Transglutaminase 3 expression in hepatocellular carcinoma patients: Correlation with tumor features and survival profile

Abstract

BackgroundTransglutaminase 3 (TGM3) regulates multiple oncogene pathways (GSK-3β/β-catenin pathway, Akt/ERK pathway, etc.) to promote hepatocellular carcinoma (HCC) cell proliferation, migration and invasion, however, its clinical value for HCC management is still limited. Therefore, we conducted this study to compare the TGM3 expression between tumor tissue and paired adjacent noncancerous tissue, aiming to explore the clinical application of TGM3 in HCC patients. MethodsTotally, 208 HCC patients were enrolled and their clinicopathological features were collected. Then, 208 pairs of HCC specimens and adjacent noncancerous specimens were used to detect TGM3 protein expression by IHC assay and assessed by a semi-quantitative scoring method. Besides, 157 pairs were proposed to detect TGM3 mRNA expression by RT-qPCR. ResultsBoth TGM3 protein (P<0.001) and mRNA (P<0.001) levels were increased in HCC specimens compared to adjacent noncancerous specimens.

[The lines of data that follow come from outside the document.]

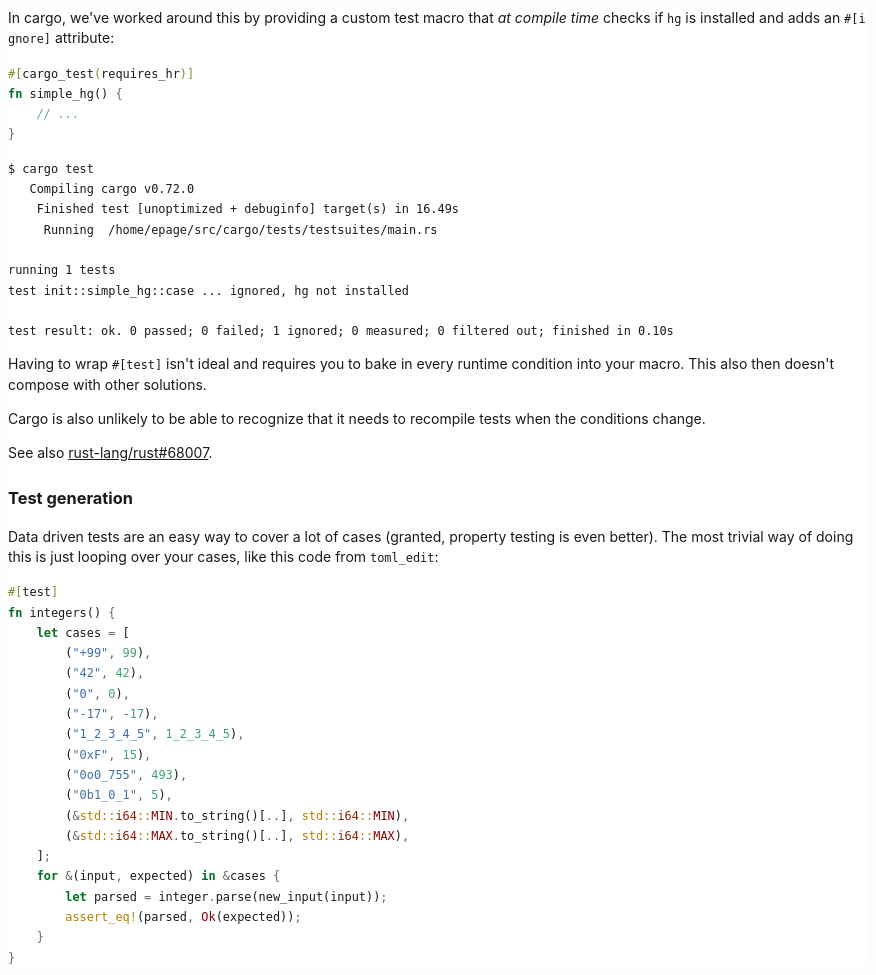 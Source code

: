 In cargo, we've worked around this by providing a custom test macro that *at compile
time* checks if `hg` is installed and adds an `#[ignore]` attribute:
```rust
#[cargo_test(requires_hr)]
fn simple_hg() {
    // ...
}
```
```console
$ cargo test
   Compiling cargo v0.72.0
    Finished test [unoptimized + debuginfo] target(s) in 16.49s
     Running  /home/epage/src/cargo/tests/testsuites/main.rs

running 1 tests
test init::simple_hg::case ... ignored, hg not installed

test result: ok. 0 passed; 0 failed; 1 ignored; 0 measured; 0 filtered out; finished in 0.10s
```

Having to wrap `#[test]` isn't ideal and requires you to bake in every runtime
condition into your macro.
This also then doesn't compose with other solutions.

Cargo is also unlikely to be able to recognize that it needs to recompile tests
when the conditions change.

See also [rust-lang/rust#68007](https://github.com/rust-lang/rust/issues/68007).

### Test generation

Data driven tests are an easy way to cover a lot of cases (granted, property testing is even better).
The most trivial way of doing this is just looping over your cases, like this code from `toml_edit`:
```rust
#[test]
fn integers() {
    let cases = [
        ("+99", 99),
        ("42", 42),
        ("0", 0),
        ("-17", -17),
        ("1_2_3_4_5", 1_2_3_4_5),
        ("0xF", 15),
        ("0o0_755", 493),
        ("0b1_0_1", 5),
        (&std::i64::MIN.to_string()[..], std::i64::MIN),
        (&std::i64::MAX.to_string()[..], std::i64::MAX),
    ];
    for &(input, expected) in &cases {
        let parsed = integer.parse(new_input(input));
        assert_eq!(parsed, Ok(expected));
    }
}
```
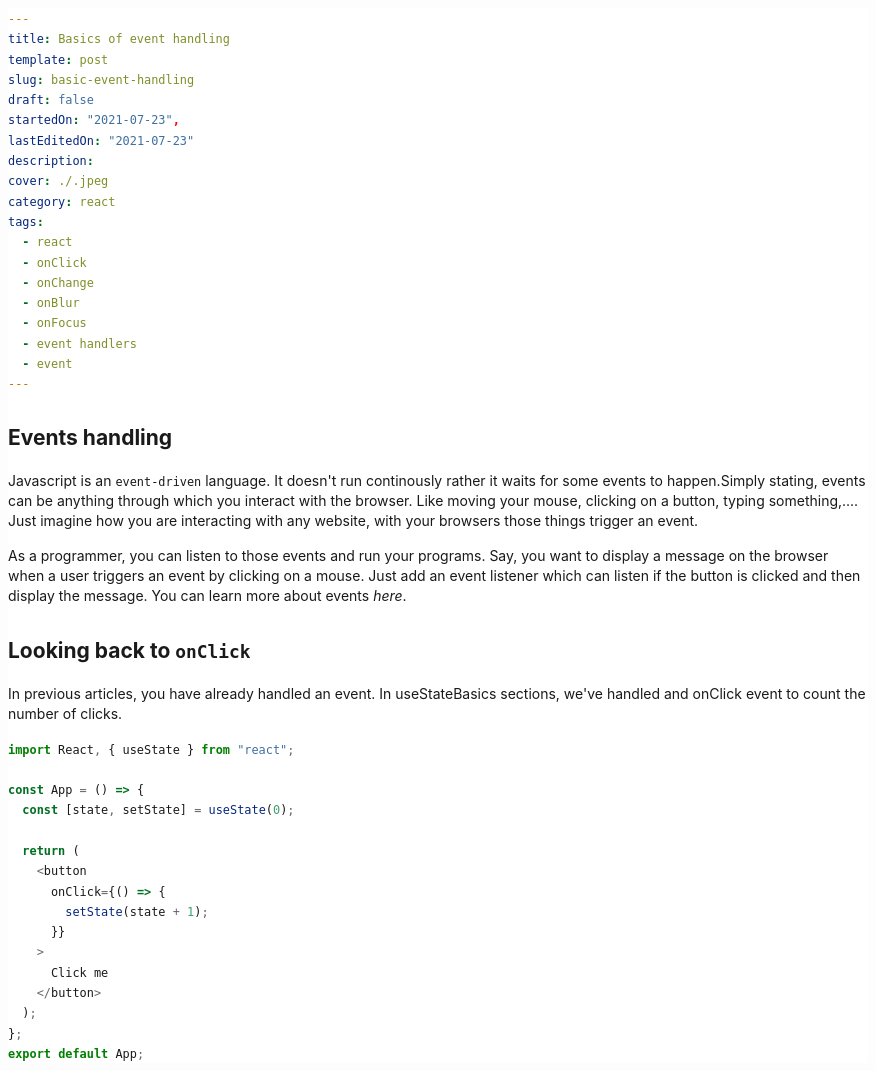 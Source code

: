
 ```yaml
---
title: Basics of event handling
template: post
slug: basic-event-handling
draft: false
startedOn: "2021-07-23",
lastEditedOn: "2021-07-23"
description:
cover: ./.jpeg
category: react
tags:
  - react
  - onClick
  - onChange
  - onBlur
  - onFocus
  - event handlers
  - event
---
```


## Events handling

Javascript is an `event-driven` language. It doesn't run continously rather it waits for some events to happen.Simply stating, events can be anything through which you interact with the browser. Like moving your mouse, clicking on a button, typing something,.... Just imagine how you are interacting with any website, with your browsers those things trigger an event.

As a programmer, you can listen to those events and run your programs. Say, you want to display a message on the browser when a user triggers an event by clicking on a mouse. Just add an event listener which can listen if the button is clicked and then display the message. You can learn more about events _here_.

## Looking back to `onClick`

In previous articles, you have already handled an event. In useStateBasics sections, we've handled and onClick event to count the number of clicks.

```javascript
import React, { useState } from "react";

const App = () => {
  const [state, setState] = useState(0);

  return (
    <button
      onClick={() => {
        setState(state + 1);
      }}
    >
      Click me
    </button>
  );
};
export default App;
```
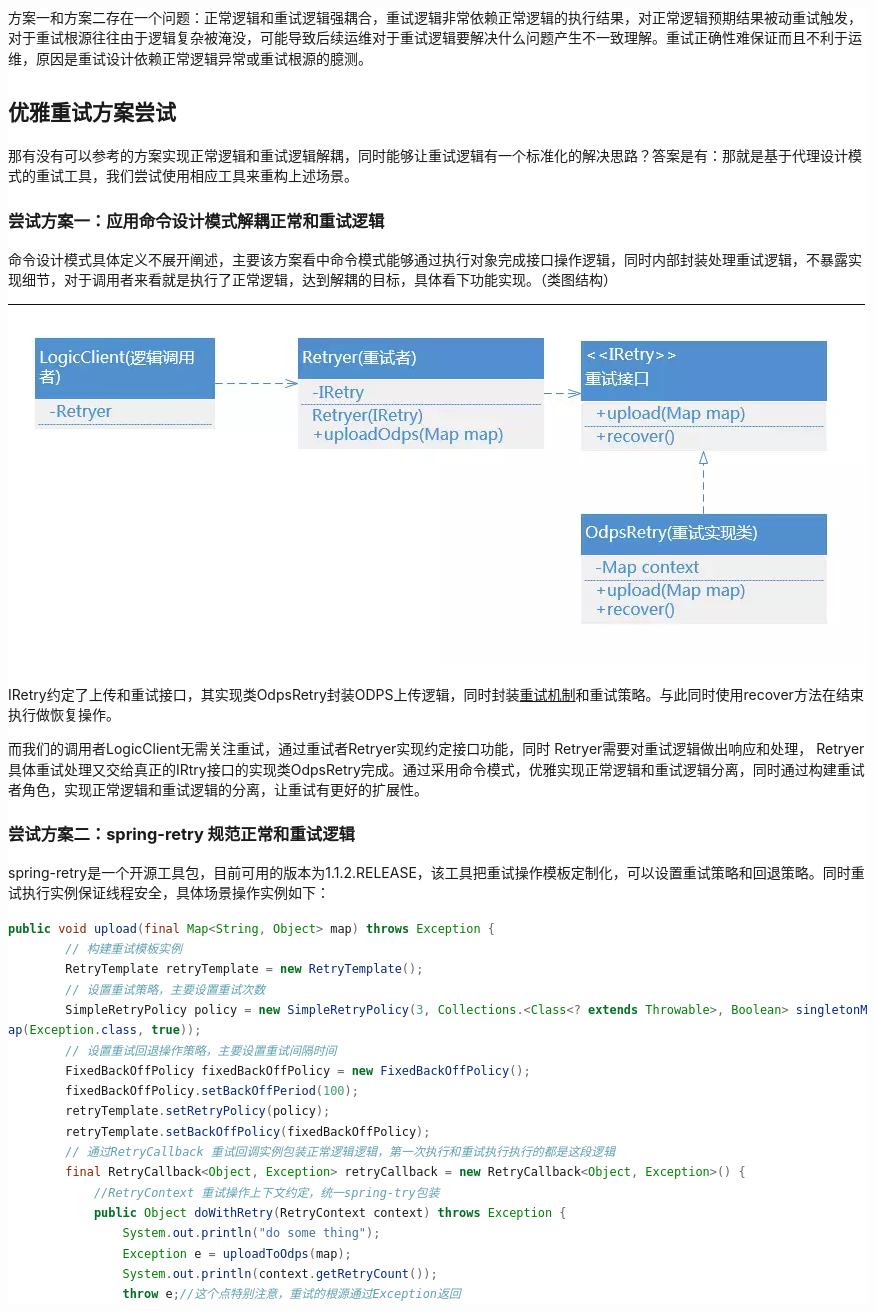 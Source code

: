  

方案一和方案二存在一个问题：正常逻辑和重试逻辑强耦合，重试逻辑非常依赖正常逻辑的执行结果，对正常逻辑预期结果被动重试触发，对于重试根源往往由于逻辑复杂被淹没，可能导致后续运维对于重试逻辑要解决什么问题产生不一致理解。重试正确性难保证而且不利于运维，原因是重试设计依赖正常逻辑异常或重试根源的臆测。

## 优雅重试方案尝试

那有没有可以参考的方案实现正常逻辑和重试逻辑解耦，同时能够让重试逻辑有一个标准化的解决思路？答案是有：那就是基于代理设计模式的重试工具，我们尝试使用相应工具来重构上述场景。

### 尝试方案一：应用命令设计模式解耦正常和重试逻辑

命令设计模式具体定义不展开阐述，主要该方案看中命令模式能够通过执行对象完成接口操作逻辑，同时内部封装处理重试逻辑，不暴露实现细节，对于调用者来看就是执行了正常逻辑，达到解耦的目标，具体看下功能实现。（类图结构）

![img](../assets/image-20191008172731604.png)

IRetry约定了上传和重试接口，其实现类OdpsRetry封装ODPS上传逻辑，同时封装[重试机制](https://link.juejin.im?target=http%3A%2F%2Fwww.liuhaihua.cn%2Farchives%2Ftag%2F%e9%87%8d%e8%af%95%e6%9c%ba%e5%88%b6)和重试策略。与此同时使用recover方法在结束执行做恢复操作。

而我们的调用者LogicClient无需关注重试，通过重试者Retryer实现约定接口功能，同时 Retryer需要对重试逻辑做出响应和处理， Retryer具体重试处理又交给真正的IRtry接口的实现类OdpsRetry完成。通过采用命令模式，优雅实现正常逻辑和重试逻辑分离，同时通过构建重试者角色，实现正常逻辑和重试逻辑的分离，让重试有更好的扩展性。

### 尝试方案二：spring-retry 规范正常和重试逻辑

spring-retry是一个开源工具包，目前可用的版本为1.1.2.RELEASE，该工具把重试操作模板定制化，可以设置重试策略和回退策略。同时重试执行实例保证线程安全，具体场景操作实例如下：

```java
public void upload(final Map<String, Object> map) throws Exception {
		// 构建重试模板实例
		RetryTemplate retryTemplate = new RetryTemplate();
		// 设置重试策略，主要设置重试次数
		SimpleRetryPolicy policy = new SimpleRetryPolicy(3, Collections.<Class<? extends Throwable>, Boolean> singletonMap(Exception.class, true));
		// 设置重试回退操作策略，主要设置重试间隔时间
		FixedBackOffPolicy fixedBackOffPolicy = new FixedBackOffPolicy();
		fixedBackOffPolicy.setBackOffPeriod(100);
		retryTemplate.setRetryPolicy(policy);
		retryTemplate.setBackOffPolicy(fixedBackOffPolicy);
		// 通过RetryCallback 重试回调实例包装正常逻辑逻辑，第一次执行和重试执行执行的都是这段逻辑
		final RetryCallback<Object, Exception> retryCallback = new RetryCallback<Object, Exception>() {
			//RetryContext 重试操作上下文约定，统一spring-try包装 
			public Object doWithRetry(RetryContext context) throws Exception {
				System.out.println("do some thing");
				Exception e = uploadToOdps(map);
				System.out.println(context.getRetryCount());
				throw e;//这个点特别注意，重试的根源通过Exception返回
```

Besides, TGM3 high protein expression correlated with multifocal tumor nodules (P<0.001), advanced Barcelona Clinic Liver Cancer (BCLC) stage (P = 0.006), higher carcinoembryonic antigen (P = 0.038) and alpha-fetoprotein (AFP) (P<0.001). While TGM3 high mRNA expression correlated with multifocal tumor nodules (P = 0.025), largest tumor size ≥ 5.0 cm (P = 0.042) and higher AFP (P = 0.019). Furthermore, both TGM3 protein (P = 0.002) and mRNA (P = 0.028) high expressions correlated with shorter overall survival (OS). While after adjustment by multivariant Cox's regression, TGM3 protein high expression (vs. low) independently predicted worse OS (P = 0.004). ConclusionsTMG3 expression is increased in tumor tissue, also its high expression correlates with multiple tumor nodules, higher BCLC stage, abnormal AFP and reduced OS in HCC patients.